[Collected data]
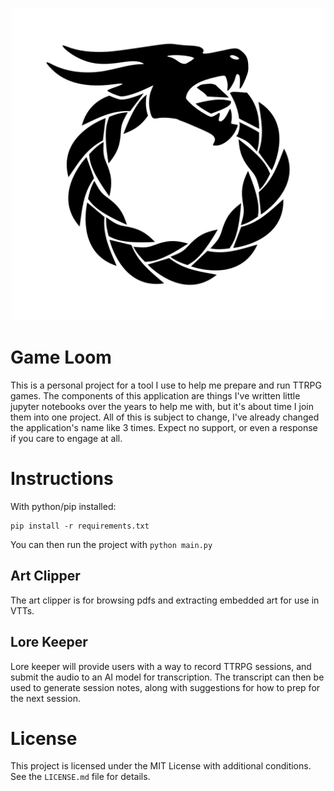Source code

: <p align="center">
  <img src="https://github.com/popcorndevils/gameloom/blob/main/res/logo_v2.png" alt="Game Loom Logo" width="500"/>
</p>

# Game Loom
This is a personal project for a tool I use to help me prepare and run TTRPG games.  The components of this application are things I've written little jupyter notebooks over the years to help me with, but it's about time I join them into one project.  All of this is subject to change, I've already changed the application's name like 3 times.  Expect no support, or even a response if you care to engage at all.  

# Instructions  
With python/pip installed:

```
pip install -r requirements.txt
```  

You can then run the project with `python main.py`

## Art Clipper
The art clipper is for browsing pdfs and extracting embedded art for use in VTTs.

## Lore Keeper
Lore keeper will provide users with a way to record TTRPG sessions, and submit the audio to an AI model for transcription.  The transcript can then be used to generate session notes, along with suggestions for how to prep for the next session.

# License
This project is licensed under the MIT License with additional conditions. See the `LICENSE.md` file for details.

---

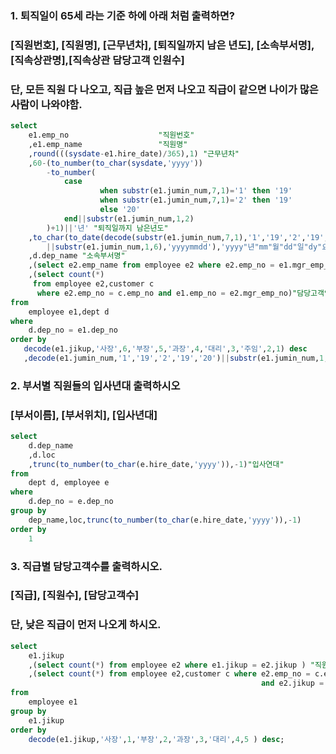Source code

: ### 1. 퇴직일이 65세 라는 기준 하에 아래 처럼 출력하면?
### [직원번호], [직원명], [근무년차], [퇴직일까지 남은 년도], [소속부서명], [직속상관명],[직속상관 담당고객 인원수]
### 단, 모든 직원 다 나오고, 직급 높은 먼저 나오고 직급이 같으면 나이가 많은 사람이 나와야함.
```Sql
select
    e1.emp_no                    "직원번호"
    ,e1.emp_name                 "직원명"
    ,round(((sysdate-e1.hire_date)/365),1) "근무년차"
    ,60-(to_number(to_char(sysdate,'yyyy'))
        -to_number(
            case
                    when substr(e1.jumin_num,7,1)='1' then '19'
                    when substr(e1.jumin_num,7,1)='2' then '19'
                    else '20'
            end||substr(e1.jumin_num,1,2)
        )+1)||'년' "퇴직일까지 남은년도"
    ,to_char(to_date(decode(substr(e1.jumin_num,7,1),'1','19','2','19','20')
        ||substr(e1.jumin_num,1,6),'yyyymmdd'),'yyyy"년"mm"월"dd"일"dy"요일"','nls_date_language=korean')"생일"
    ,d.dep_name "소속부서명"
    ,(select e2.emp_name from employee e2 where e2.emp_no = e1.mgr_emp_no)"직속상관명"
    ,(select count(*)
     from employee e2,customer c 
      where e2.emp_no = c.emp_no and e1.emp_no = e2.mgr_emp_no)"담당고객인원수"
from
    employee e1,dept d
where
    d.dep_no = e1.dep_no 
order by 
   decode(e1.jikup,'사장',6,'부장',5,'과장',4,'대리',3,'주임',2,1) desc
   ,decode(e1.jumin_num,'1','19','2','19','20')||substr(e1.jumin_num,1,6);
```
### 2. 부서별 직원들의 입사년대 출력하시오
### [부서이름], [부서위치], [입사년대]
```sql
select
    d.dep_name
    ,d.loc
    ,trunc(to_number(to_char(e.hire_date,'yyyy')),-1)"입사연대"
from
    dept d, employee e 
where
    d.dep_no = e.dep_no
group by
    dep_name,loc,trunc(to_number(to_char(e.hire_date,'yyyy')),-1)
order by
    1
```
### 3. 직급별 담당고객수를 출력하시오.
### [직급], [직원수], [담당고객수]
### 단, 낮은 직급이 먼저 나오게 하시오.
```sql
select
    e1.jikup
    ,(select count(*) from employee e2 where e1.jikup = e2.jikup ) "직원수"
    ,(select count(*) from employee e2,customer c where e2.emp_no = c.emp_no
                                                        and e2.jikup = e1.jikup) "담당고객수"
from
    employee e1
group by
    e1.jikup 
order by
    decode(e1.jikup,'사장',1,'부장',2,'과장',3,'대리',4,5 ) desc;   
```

--

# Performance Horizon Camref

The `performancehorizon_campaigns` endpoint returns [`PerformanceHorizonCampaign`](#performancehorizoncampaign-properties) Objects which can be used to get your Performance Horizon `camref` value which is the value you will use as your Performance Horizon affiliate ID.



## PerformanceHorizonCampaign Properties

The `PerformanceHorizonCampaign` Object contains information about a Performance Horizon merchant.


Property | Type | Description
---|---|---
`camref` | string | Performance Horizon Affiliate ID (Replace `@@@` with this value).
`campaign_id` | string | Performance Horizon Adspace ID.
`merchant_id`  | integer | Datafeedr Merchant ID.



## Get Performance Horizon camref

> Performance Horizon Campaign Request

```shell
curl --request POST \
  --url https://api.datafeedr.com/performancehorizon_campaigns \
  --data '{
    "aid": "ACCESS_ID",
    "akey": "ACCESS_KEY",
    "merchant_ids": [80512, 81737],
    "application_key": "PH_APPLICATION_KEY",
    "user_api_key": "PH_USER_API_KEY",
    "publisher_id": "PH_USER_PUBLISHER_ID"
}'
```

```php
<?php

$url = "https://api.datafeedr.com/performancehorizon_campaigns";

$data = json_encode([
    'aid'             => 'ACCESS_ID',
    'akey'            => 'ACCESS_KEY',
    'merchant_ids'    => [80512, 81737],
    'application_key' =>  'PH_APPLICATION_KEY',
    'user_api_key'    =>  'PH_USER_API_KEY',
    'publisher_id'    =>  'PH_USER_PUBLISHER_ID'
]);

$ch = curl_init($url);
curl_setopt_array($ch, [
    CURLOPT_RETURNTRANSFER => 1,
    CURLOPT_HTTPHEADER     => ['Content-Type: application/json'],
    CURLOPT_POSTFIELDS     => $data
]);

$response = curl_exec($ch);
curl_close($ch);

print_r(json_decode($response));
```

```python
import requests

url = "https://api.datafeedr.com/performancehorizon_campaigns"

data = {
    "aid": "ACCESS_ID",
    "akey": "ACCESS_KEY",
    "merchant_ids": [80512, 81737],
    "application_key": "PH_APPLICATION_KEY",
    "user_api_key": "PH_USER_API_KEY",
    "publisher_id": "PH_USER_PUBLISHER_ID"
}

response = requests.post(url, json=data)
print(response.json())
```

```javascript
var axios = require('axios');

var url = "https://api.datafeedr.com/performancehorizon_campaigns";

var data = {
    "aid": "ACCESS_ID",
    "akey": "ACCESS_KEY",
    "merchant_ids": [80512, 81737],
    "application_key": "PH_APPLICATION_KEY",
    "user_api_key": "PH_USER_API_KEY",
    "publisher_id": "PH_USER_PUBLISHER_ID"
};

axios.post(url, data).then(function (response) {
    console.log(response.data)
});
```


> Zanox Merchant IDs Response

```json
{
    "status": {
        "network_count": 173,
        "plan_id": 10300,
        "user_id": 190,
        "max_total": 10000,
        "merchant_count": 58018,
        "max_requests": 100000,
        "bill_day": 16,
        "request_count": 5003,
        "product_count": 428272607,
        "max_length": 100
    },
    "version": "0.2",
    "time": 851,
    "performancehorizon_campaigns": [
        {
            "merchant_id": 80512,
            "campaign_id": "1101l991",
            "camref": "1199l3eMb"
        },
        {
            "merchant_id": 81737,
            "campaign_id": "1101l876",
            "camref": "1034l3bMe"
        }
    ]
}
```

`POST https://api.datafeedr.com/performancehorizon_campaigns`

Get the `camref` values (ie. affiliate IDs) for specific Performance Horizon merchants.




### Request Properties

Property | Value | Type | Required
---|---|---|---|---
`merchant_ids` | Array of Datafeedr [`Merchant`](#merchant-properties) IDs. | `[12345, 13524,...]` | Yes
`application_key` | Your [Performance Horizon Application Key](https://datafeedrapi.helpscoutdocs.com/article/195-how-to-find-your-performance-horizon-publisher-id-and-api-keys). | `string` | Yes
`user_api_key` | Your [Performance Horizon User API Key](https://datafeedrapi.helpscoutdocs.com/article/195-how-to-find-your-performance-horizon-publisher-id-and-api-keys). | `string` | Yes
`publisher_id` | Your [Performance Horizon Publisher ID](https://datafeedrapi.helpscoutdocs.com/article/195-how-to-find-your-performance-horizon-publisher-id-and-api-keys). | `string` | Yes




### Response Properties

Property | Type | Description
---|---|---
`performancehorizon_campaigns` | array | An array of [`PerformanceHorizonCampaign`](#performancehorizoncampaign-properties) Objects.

Problem details —
Which lines in the data above contain "직속상관명"? Show each one.

Output —
### [직원번호], [직원명], [근무년차], [퇴직일까지 남은 년도], [소속부서명], [직속상관명],[직속상관 담당고객 인원수]
    ,(select e2.emp_name from employee e2 where e2.emp_no = e1.mgr_emp_no)"직속상관명"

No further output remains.